Erdoğan’s message comes amid ongoing political tension after Turkish ministers’ attempts to stage rallies with members of the Turkish community living in Europe were denied by some countries and after the European Court of Justice ruled to allow employers to ban workers from wearing visible religious symbols, including the headscarf. 

Slamming the decision known as the “headscarf ban,” Erdoğan said: “They are banning the headscarf. We are fed up. Where is the freedom of religion, freedom of conscience? Ban the kippa if you can. Can they [ban the kippa]?” 

He also claimed that the real reason behind the rising antagonism toward Turks in Europe was “the discomfort they feel as Turkey has become an independent country with its economy and situation in the world.”

“The Turkey they dream is a dependent country which they can order around,” he said. “They have no discomfort with the Turk who is a worker in the factory, but they cannot bear any Turk who becomes an owner, engineer or manager of this factory.”
 
‘CHP, terrorists decrying charter amendment’

Erdoğan also criticized the main opposition Republican People’s Party (CHP) for decrying the constitutional amendment that will usher in an executive presidency, accusing it of making false and unsubstantiated comments.

“What about the Dutch within us?” he said, referring to the leader of the CHP, Kemal Kılıçdaroğlu.

“Along with the terrorist organizations, they are trying to smear the constitutional amendment by pointing out the things that are not actually in the amendment,” he said.
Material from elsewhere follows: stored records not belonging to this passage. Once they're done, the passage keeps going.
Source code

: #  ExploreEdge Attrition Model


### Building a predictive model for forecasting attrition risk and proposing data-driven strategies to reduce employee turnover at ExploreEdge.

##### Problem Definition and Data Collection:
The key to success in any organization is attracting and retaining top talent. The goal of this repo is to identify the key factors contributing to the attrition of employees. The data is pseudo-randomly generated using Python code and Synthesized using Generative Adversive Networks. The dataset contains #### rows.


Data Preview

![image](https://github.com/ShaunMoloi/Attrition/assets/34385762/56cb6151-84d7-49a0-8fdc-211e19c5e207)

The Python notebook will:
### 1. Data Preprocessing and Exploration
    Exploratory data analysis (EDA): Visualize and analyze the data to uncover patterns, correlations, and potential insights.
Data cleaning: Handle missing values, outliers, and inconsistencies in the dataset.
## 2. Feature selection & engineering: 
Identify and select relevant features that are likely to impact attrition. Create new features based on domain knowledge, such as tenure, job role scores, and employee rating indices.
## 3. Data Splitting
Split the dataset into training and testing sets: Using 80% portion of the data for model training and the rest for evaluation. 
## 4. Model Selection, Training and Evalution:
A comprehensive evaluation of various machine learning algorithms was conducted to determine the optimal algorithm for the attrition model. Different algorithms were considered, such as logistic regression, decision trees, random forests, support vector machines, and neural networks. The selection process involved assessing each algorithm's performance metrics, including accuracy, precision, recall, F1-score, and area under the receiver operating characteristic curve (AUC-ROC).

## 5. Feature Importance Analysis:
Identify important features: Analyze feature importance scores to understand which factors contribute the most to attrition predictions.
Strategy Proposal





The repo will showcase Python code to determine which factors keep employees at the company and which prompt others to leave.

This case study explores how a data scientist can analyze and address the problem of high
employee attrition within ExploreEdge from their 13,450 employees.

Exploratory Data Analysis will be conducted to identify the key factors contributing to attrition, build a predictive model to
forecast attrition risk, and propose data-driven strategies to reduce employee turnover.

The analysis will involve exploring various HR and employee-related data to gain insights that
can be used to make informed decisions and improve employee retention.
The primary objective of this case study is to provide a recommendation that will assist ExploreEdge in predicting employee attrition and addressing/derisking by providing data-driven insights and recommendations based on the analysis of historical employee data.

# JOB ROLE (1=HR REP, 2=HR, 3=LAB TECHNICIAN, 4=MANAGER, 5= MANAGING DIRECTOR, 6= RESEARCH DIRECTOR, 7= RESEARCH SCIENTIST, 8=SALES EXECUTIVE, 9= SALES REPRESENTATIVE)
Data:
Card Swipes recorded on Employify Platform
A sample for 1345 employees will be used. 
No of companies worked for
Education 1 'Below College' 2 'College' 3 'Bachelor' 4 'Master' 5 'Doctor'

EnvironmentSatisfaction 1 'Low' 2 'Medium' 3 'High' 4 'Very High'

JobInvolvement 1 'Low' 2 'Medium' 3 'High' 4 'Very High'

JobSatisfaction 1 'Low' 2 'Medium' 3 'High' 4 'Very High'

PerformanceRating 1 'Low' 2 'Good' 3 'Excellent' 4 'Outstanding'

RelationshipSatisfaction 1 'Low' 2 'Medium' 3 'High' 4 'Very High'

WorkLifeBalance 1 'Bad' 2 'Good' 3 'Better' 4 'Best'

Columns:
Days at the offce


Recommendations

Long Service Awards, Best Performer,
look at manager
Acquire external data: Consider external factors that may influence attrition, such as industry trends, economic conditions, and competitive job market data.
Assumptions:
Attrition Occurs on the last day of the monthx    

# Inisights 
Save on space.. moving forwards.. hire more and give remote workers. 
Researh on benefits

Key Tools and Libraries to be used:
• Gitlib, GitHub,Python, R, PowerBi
“They are insulting our youth, our parliament and our local governors. Not only that, they are trying to make the Syrian immigrants a target for our people,” he said, criticizing Kılıçdaroğlu’s earlier comments that stated that the government’s policy on immigration was turning Turkish citizens into “second-class citizens.”
 
CHP cannot assign president with new system

Slamming the CHP, Erdoğan said the new constitutional amendments would divest the CHP of a say in the parliament.

“In the old system, with 25 percent votes, by coalitions or tutelages, the CHP could have a say in the administration. In the new system, it will be impossible to have an influence on the administration without gaining 51 percent of the votes of the public,” he said.

“We will not see any candidate from the CHP become a president. Our children will not see it either,” he said.

Erdoğan slams head of Bar Associations


Erdoğan also took aim at the head of the Union of Turkey’s Bar Association, Metin Feyzioğlu, for conducting campaigning abroad against the constitutional charter.

Emphasizing that Feyzioğlu was a legal professional, Erdoğan accused Feyzioğlu of acting along with “terrorists that escaped to Europe.”

“Somebody from here went there [to Europe] – the head of the Union of Turkey’s Bar Associations. He is supposedly a legal professional. Even he has the professor title. And he conducts hall meetings along with the terrorists who went Europe by escaping from Turkey. What kind of a man of law are you?” he said.